3. Features of Urban Field

Customs change with the way they are lived in.[9] Cities are fast-paced, mobile societies, where people’s general and instinctive rejection of strangers and the highly compressed and fragmented nature of their leisure time make fieldwork more difficult. More importantly, as people of different origins come together in cities, the degree of knowledge and understanding of the same city varies greatly between people of different cultural backgrounds, and the knowledge of place gained can be one-sided, contradictory, and mixed. So, the experience of the rural field is not applicable to the city perfectly, and the previously used methods of group surveys and symposia may not be effective in moving from a focus on homogeneous peasant collectives to the study of diverse individuals in the city with an emphasis on individuality. In this regard, Keesing points out that the anthropological approach, which is usually carried out in a tribal social village and works quite well in a vernacular village, is not necessarily applicable to the scale, fragmentation, and divergence of urban social life. [10] Folklore studies have long been accustomed to doing fieldwork in the countryside and have largely been bewildered by doing fieldwork in the city.
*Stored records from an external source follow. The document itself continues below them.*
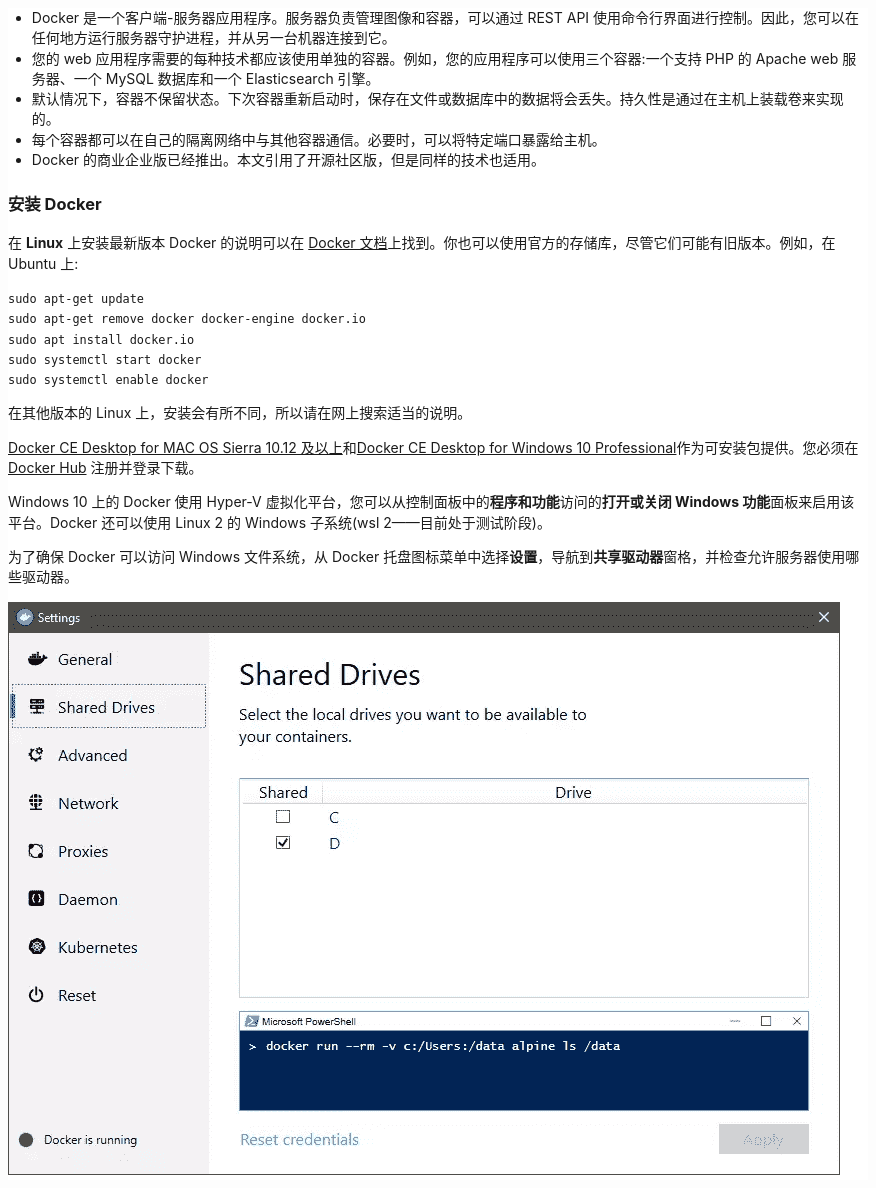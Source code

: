 *   Docker 是一个客户端-服务器应用程序。服务器负责管理图像和容器，可以通过 REST API 使用命令行界面进行控制。因此，您可以在任何地方运行服务器守护进程，并从另一台机器连接到它。
*   您的 web 应用程序需要的每种技术都应该使用单独的容器。例如，您的应用程序可以使用三个容器:一个支持 PHP 的 Apache web 服务器、一个 MySQL 数据库和一个 Elasticsearch 引擎。
*   默认情况下，容器不保留状态。下次容器重新启动时，保存在文件或数据库中的数据将会丢失。持久性是通过在主机上装载卷来实现的。
*   每个容器都可以在自己的隔离网络中与其他容器通信。必要时，可以将特定端口暴露给主机。
*   Docker 的商业企业版已经推出。本文引用了开源社区版，但是同样的技术也适用。

### 安装 Docker

在 **Linux** 上安装最新版本 Docker 的说明可以在 [Docker 文档](https://docs.docker.com/install/linux/docker-ce/ubuntu/)上找到。你也可以使用官方的存储库，尽管它们可能有旧版本。例如，在 Ubuntu 上:

```
sudo apt-get update
sudo apt-get remove docker docker-engine docker.io
sudo apt install docker.io
sudo systemctl start docker
sudo systemctl enable docker 
```

在其他版本的 Linux 上，安装会有所不同，所以请在网上搜索适当的说明。

[Docker CE Desktop for MAC OS Sierra 10.12 及以上](https://hub.docker.com/editions/community/docker-ce-desktop-mac)和[Docker CE Desktop for Windows 10 Professional](https://hub.docker.com/editions/community/docker-ce-desktop-windows)作为可安装包提供。您必须在 [Docker Hub](https://hub.docker.com) 注册并登录下载。

Windows 10 上的 Docker 使用 Hyper-V 虚拟化平台，您可以从控制面板中的**程序和功能**访问的**打开或关闭 Windows 功能**面板来启用该平台。Docker 还可以使用 Linux 2 的 Windows 子系统(wsl 2——目前处于测试阶段)。

为了确保 Docker 可以访问 Windows 文件系统，从 Docker 托盘图标菜单中选择**设置**，导航到**共享驱动器**窗格，并检查允许服务器使用哪些驱动器。

![Docker shared drives on Windows](img/e28bb65343165753baa2f9312b976874.png)
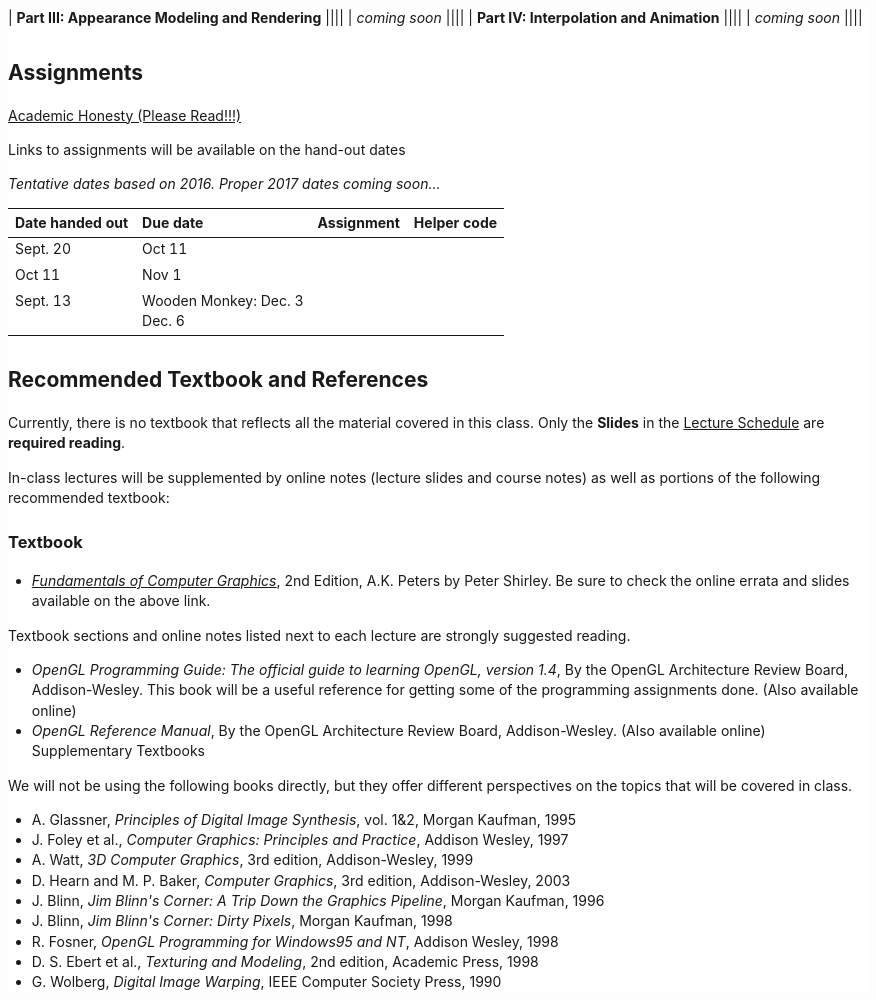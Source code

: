 | **Part III: Appearance Modeling and Rendering** ||||
| _coming soon_ ||||
| **Part IV: Interpolation and Animation** ||||
| _coming soon_ ||||

## Assignments 

[Academic Honesty (Please Read!!!)](#academichonesty)

Links to assignments will be available on the hand-out dates

_Tentative dates based on 2016. Proper 2017 dates coming soon..._

| Date handed out | Due date | Assignment | Helper code
|:----------------|:---------|:-----------|:---:|
| Sept. 20 | Oct 11 | | |
| Oct 11   | Nov 1 | | |
| Sept. 13 | Wooden Monkey: Dec. 3 <br> Dec. 6 | | |


## Recommended Textbook and References

Currently, there is no textbook that reflects all the material covered in this
class. Only the **Slides** in the [Lecture Schedule](#lectureschedule) are
**required reading**.

In-class lectures will be supplemented by online notes (lecture slides
and course notes) as well as portions of the following recommended textbook:

### Textbook

- [_Fundamentals of Computer Graphics_](http://www.cs.utah.edu/~shirley/books/fcg2/), 2nd Edition, A.K. Peters by Peter Shirley.
Be sure to check the online errata and slides available on the above link.

Textbook sections and online notes listed next to each lecture are strongly suggested reading.

- _OpenGL Programming Guide: The official guide to learning OpenGL, version
  1.4_, By the OpenGL Architecture Review Board, Addison-Wesley.  This book will
  be a useful reference for getting some of the programming assignments done.
  (Also available online)
- _OpenGL Reference Manual_, By the OpenGL Architecture Review Board,
  Addison-Wesley. (Also available online) Supplementary Textbooks

We will not be using the following books directly, but they offer different
perspectives on the topics that will be covered in class.

- A. Glassner,                  _Principles of Digital Image Synthesis_, vol. 1&2, Morgan Kaufman, 1995
- J. Foley et al.,              _Computer Graphics: Principles and Practice_, Addison Wesley, 1997
- A. Watt,                      _3D Computer Graphics_, 3rd edition, Addison-Wesley, 1999
- D. Hearn and M. P. Baker,     _Computer Graphics_, 3rd edition, Addison-Wesley, 2003
- J. Blinn,                     _Jim Blinn's Corner: A Trip Down the Graphics Pipeline_, Morgan Kaufman, 1996
- J. Blinn,                     _Jim Blinn's Corner: Dirty Pixels_, Morgan Kaufman, 1998
- R. Fosner,                    _OpenGL Programming for Windows95 and NT_, Addison Wesley, 1998
- D. S. Ebert et al.,           _Texturing and Modeling_, 2nd edition, Academic Press, 1998
- G. Wolberg,                   _Digital Image Warping_, IEEE Computer Society Press, 1990
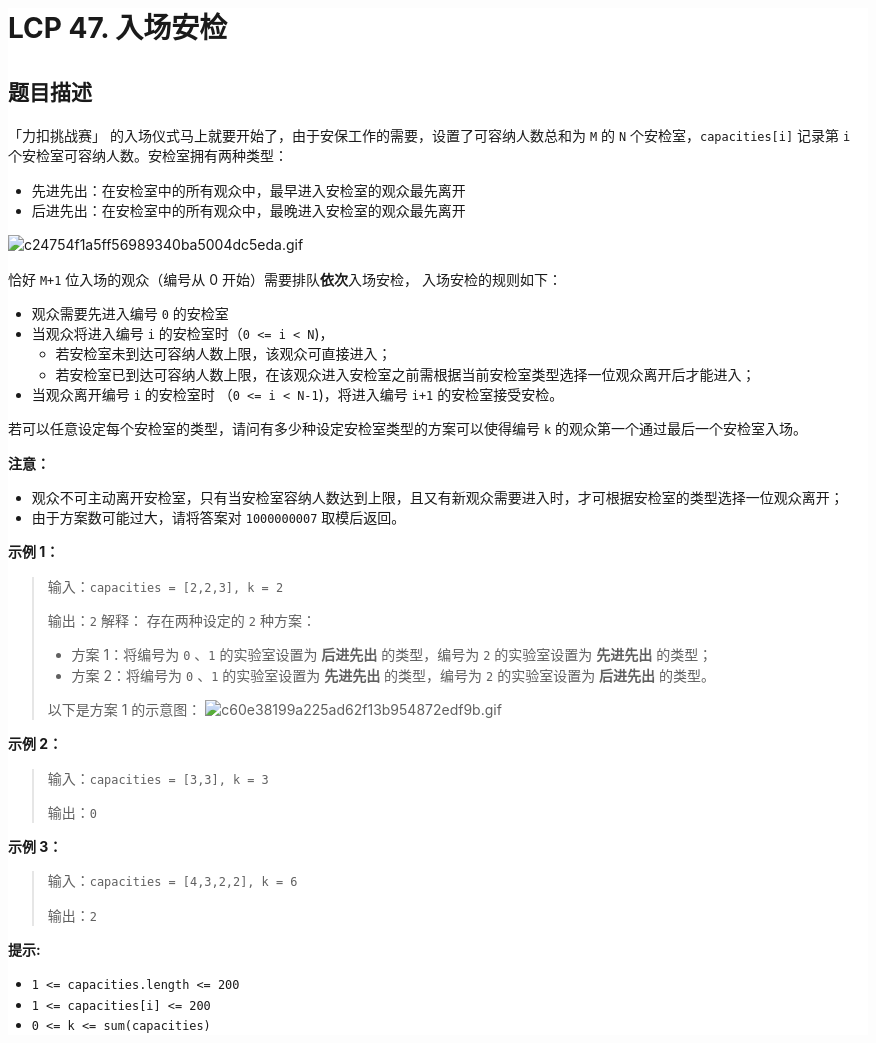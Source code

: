 # LCP 47. 入场安检

## 题目描述

「力扣挑战赛」 的入场仪式马上就要开始了，由于安保工作的需要，设置了可容纳人数总和为 `M` 的 `N` 个安检室，`capacities[i]` 记录第 `i` 个安检室可容纳人数。安检室拥有两种类型：
- 先进先出：在安检室中的所有观众中，最早进入安检室的观众最先离开
- 后进先出：在安检室中的所有观众中，最晚进入安检室的观众最先离开

![c24754f1a5ff56989340ba5004dc5eda.gif](https://pic.leetcode-cn.com/1628843202-cdFPSt-c24754f1a5ff56989340ba5004dc5eda.gif)



恰好 `M+1` 位入场的观众（编号从 0 开始）需要排队**依次**入场安检， 入场安检的规则如下：
- 观众需要先进入编号 `0` 的安检室
- 当观众将进入编号 `i` 的安检室时（`0 <= i < N`)，
    - 若安检室未到达可容纳人数上限，该观众可直接进入；
    - 若安检室已到达可容纳人数上限，在该观众进入安检室之前需根据当前安检室类型选择一位观众离开后才能进入；
- 当观众离开编号 `i` 的安检室时 （`0 <= i < N-1`)，将进入编号 `i+1` 的安检室接受安检。

若可以任意设定每个安检室的类型，请问有多少种设定安检室类型的方案可以使得编号 `k` 的观众第一个通过最后一个安检室入场。


**注意：** 
- 观众不可主动离开安检室，只有当安检室容纳人数达到上限，且又有新观众需要进入时，才可根据安检室的类型选择一位观众离开；
- 由于方案数可能过大，请将答案对 `1000000007` 取模后返回。


**示例 1：**
> 输入：`capacities = [2,2,3], k = 2`
>
> 输出：`2`
> 解释：
> 存在两种设定的 `2` 种方案：
> - 方案 1：将编号为 `0` 、`1` 的实验室设置为 **后进先出** 的类型，编号为 `2` 的实验室设置为 **先进先出** 的类型；
> - 方案 2：将编号为 `0` 、`1` 的实验室设置为 **先进先出** 的类型，编号为 `2` 的实验室设置为 **后进先出** 的类型。
>
> 以下是方案 1 的示意图：
>![c60e38199a225ad62f13b954872edf9b.gif](https://pic.leetcode-cn.com/1628841618-bFKsnt-c60e38199a225ad62f13b954872edf9b.gif)



**示例 2：**
> 输入：`capacities = [3,3], k = 3`
>
> 输出：`0`

**示例 3：**
> 输入：`capacities = [4,3,2,2], k = 6`
>
> 输出：`2`

**提示:**
+ `1 <= capacities.length <= 200`
+ `1 <= capacities[i] <= 200`
+ `0 <= k <= sum(capacities)`
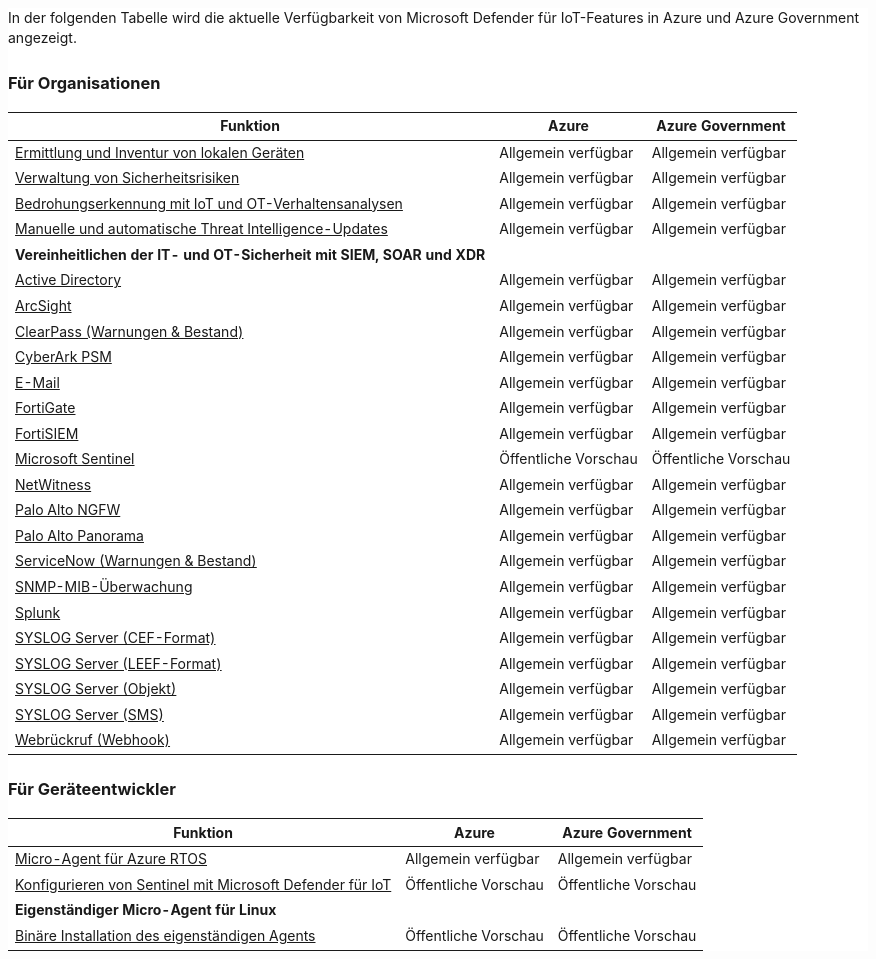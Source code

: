 In der folgenden Tabelle wird die aktuelle Verfügbarkeit von Microsoft Defender für IoT-Features in Azure und Azure Government angezeigt.

### <a name="for-organizations"></a>Für Organisationen

| Funktion | Azure | Azure Government |
|--|--|--|
| [Ermittlung und Inventur von lokalen Geräten](../../defender-for-iot/how-to-investigate-all-enterprise-sensor-detections-in-a-device-inventory.md) | Allgemein verfügbar | Allgemein verfügbar |
| [Verwaltung von Sicherheitsrisiken](../../defender-for-iot/how-to-create-risk-assessment-reports.md) | Allgemein verfügbar | Allgemein verfügbar |
| [Bedrohungserkennung mit IoT und OT-Verhaltensanalysen](../../defender-for-iot/how-to-work-with-alerts-on-your-sensor.md) | Allgemein verfügbar | Allgemein verfügbar |
| [Manuelle und automatische Threat Intelligence-Updates](../../defender-for-iot/how-to-work-with-threat-intelligence-packages.md) | Allgemein verfügbar | Allgemein verfügbar |
| **Vereinheitlichen der IT- und OT-Sicherheit mit SIEM, SOAR und XDR** |  |  |
| [Active Directory](../../defender-for-iot/organizations/how-to-create-and-manage-users.md#integrate-with-active-directory-servers) | Allgemein verfügbar | Allgemein verfügbar |
| [ArcSight](../../defender-for-iot/organizations/how-to-accelerate-alert-incident-response.md#accelerate-incident-workflows-by-using-alert-groups) | Allgemein verfügbar | Allgemein verfügbar |
| [ClearPass (Warnungen & Bestand)](../../defender-for-iot/organizations/how-to-install-software.md#attach-a-span-virtual-interface-to-the-virtual-switch) | Allgemein verfügbar | Allgemein verfügbar |
| [CyberArk PSM](../../defender-for-iot/organizations/concept-key-concepts.md#integrations) | Allgemein verfügbar | Allgemein verfügbar |
| [E-Mail](../../defender-for-iot/organizations/how-to-forward-alert-information-to-partners.md#email-address-action) | Allgemein verfügbar | Allgemein verfügbar |
| [FortiGate](../../defender-for-iot/organizations/tutorial-fortinet.md) | Allgemein verfügbar | Allgemein verfügbar |
| [FortiSIEM](../../defender-for-iot/organizations/tutorial-fortinet.md) | Allgemein verfügbar | Allgemein verfügbar |
| [Microsoft Sentinel](../../defender-for-iot/organizations/how-to-configure-with-sentinel.md) | Öffentliche Vorschau | Öffentliche Vorschau |
| [NetWitness](../../defender-for-iot/organizations/how-to-forward-alert-information-to-partners.md#netwitness-action) | Allgemein verfügbar | Allgemein verfügbar |
| [Palo Alto NGFW](../../defender-for-iot/organizations/tutorial-palo-alto.md) | Allgemein verfügbar | Allgemein verfügbar |
| [Palo Alto Panorama](../../defender-for-iot/organizations/tutorial-palo-alto.md) | Allgemein verfügbar | Allgemein verfügbar |
| [ServiceNow (Warnungen & Bestand)](../../defender-for-iot/organizations/tutorial-servicenow.md) | Allgemein verfügbar | Allgemein verfügbar |
| [SNMP-MIB-Überwachung](../../defender-for-iot/organizations/how-to-set-up-snmp-mib-monitoring.md) | Allgemein verfügbar | Allgemein verfügbar |
| [Splunk](../../defender-for-iot/organizations/tutorial-splunk.md) | Allgemein verfügbar | Allgemein verfügbar |
| [SYSLOG Server (CEF-Format)](../../defender-for-iot/organizations/how-to-forward-alert-information-to-partners.md#syslog-server-actions) | Allgemein verfügbar | Allgemein verfügbar |
| [SYSLOG Server (LEEF-Format)](../../defender-for-iot/organizations/how-to-forward-alert-information-to-partners.md#syslog-server-actions) | Allgemein verfügbar | Allgemein verfügbar |
| [SYSLOG Server (Objekt)](../../defender-for-iot/organizations/how-to-forward-alert-information-to-partners.md#syslog-server-actions) | Allgemein verfügbar | Allgemein verfügbar |
| [SYSLOG Server (SMS)](../../defender-for-iot/organizations/how-to-forward-alert-information-to-partners.md#syslog-server-actions) | Allgemein verfügbar | Allgemein verfügbar |
| [Webrückruf (Webhook)](../../defender-for-iot/organizations/how-to-forward-alert-information-to-partners.md#webhook-server-action) | Allgemein verfügbar | Allgemein verfügbar |

### <a name="for-device-builders"></a>Für Geräteentwickler

| Funktion | Azure | Azure Government |
|--|--|--|
| [Micro-Agent für Azure RTOS](../../defender-for-iot/iot-security-azure-rtos.md) | Allgemein verfügbar | Allgemein verfügbar |
| [Konfigurieren von Sentinel mit Microsoft Defender für IoT](../../defender-for-iot/how-to-configure-with-sentinel.md) | Öffentliche Vorschau | Öffentliche Vorschau |
| **Eigenständiger Micro-Agent für Linux** |  |  |
| [Binäre Installation des eigenständigen Agents](../../defender-for-iot/quickstart-standalone-agent-binary-installation.md) | Öffentliche Vorschau | Öffentliche Vorschau |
The difficulties of doing fieldwork in the city as follows. Firstly, the geographical scale of the city is much larger than that of the village, making it difficult to find access to it. Secondly, it requires skills to enter the field with strangers, and it often takes several visits to find the right interviewees and establish a relationship of trust. Thirdly, urbanism must be considered as a mode of life which is served by various folkloric “resources.” [3] So people in the city are more guarded and generally reluctant to reveal themselves and tell their stories in depth, so it takes more effort to get there. Fourthly, because of the fast-pace and busy urban life, time is considered a very valuable resource and the researcher needs to persuade the person to take the time to be interviewed or find ways to take up as few times as possible. The interviewees do not have a lot of time to talk in depth, which makes it difficult to develop a case further, and the field data is prone to fragmentation. In general, the mobility of people in the city, the change of field sites and the compressed interview time make it more difficult to obtain in-depth interview materials in the city for the researcher. However, these problems are not insurmountable, and many even come from the researcher’s own imagination.

The point of folklore is about people. Fieldwork in the village and in the city have same methodologies, they are both about communication and observation. People are deeply influenced by their environment, and the environment in which they grow up affects the way of life and emotional attachment of the investigator.[11] As people who grew up in the rural area, when doing fieldwork in the countryside, they will have an affinity with the neighbors and be more comfortable interviewing them about village weddings and funerals, markets and fairs, and beliefs and legends. Students who have grown up living in the city, they will have a closer relationship with the interviewees when doing fieldwork in the city. As fieldwork has become multisite and mobile in nature, subjects are more “counterpart” than “other”. [12] People who identified as citizens of the city and face the same situation. There are various feelings, experiences and dilemmas in common between the interviewees and the researchers.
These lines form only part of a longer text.